What springs to mind when you imagine an all-inclusive holiday?
Endless, international buffet food? Packed resorts full of holiday makers taking part in enforced jollity? Bland hotels?
Let’s face it, many of us have the same preconceptions about this type of holiday – but having just spent a week on an all-inclusive holiday in Mauritius with First Choice, all I can say is WOW.
Don’t believe me? Here’s a little video of our adventures:
Okay, here are our top ten things to do on an all-inclusive holiday to Mauritius.
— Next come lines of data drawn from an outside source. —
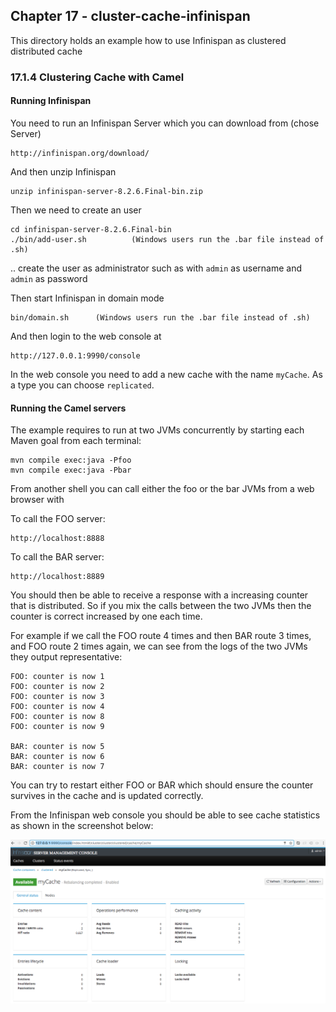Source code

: Chapter 17 - cluster-cache-infinispan
-------------------------------------

This directory holds an example how to use Infinispan as clustered distributed cache

### 17.1.4 Clustering Cache with Camel

#### Running Infinispan

You need to run an Infinispan Server which you can download from (chose Server)

    http://infinispan.org/download/
    
And then unzip Infinispan
     
    unzip infinispan-server-8.2.6.Final-bin.zip

Then we need to create an user

    cd infinispan-server-8.2.6.Final-bin
    ./bin/add-user.sh          (Windows users run the .bar file instead of .sh)               
    
.. create the user as administrator such as with `admin` as username and `admin` as password    

Then start Infinispan in domain mode 

    bin/domain.sh      (Windows users run the .bar file instead of .sh)
   
And then login to the web console at
   
    http://127.0.0.1:9990/console

In the web console you need to add a new cache with the name `myCache`. As a type you can choose `replicated`.

#### Running the Camel servers

The example requires to run at two JVMs concurrently by starting each Maven goal from each terminal:

    mvn compile exec:java -Pfoo
    mvn compile exec:java -Pbar

From another shell you can call either the foo or the bar JVMs from a web browser with

To call the FOO server:

    http://localhost:8888   

To call the BAR server:

    http://localhost:8889

You should then be able to receive a response with a increasing counter that is distributed. So if you
mix the calls between the two JVMs then the counter is correct increased by one each time.

For example if we call the FOO route 4 times and then BAR route 3 times, and FOO route 2 times again, 
we can see from the logs of the two JVMs they output representative:

```
FOO: counter is now 1
FOO: counter is now 2
FOO: counter is now 3
FOO: counter is now 4
FOO: counter is now 8
FOO: counter is now 9

BAR: counter is now 5
BAR: counter is now 6
BAR: counter is now 7
```

You can try to restart either FOO or BAR which should ensure the counter survives in the cache and is updated correctly.

From the Infinispan web console you should be able to see cache statistics as shown in the screenshot below:

![Infinispan Web Console](infinispan-console.png "Cache Statistics")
The first surprise was the flight – nobody (in my experience) looks forward to an 11.5 hour flight in economy, but on the First Choice Dreamliner you get 3 inches more seat space than in a standard economy seat, the engine is quieter than a standard plane, and it uses clever sensors in the wings to reduce the impact of turbulence on passengers.
The on-board entertainment system was probably the best we’ve ever seen, with a great range of TV, movies and games – and there are some whizzy changes to cabin pressure which means you’re less likely to experience jet lag and headaches. It’s still long and boring – but Dreamliner makes the most of a bad situation.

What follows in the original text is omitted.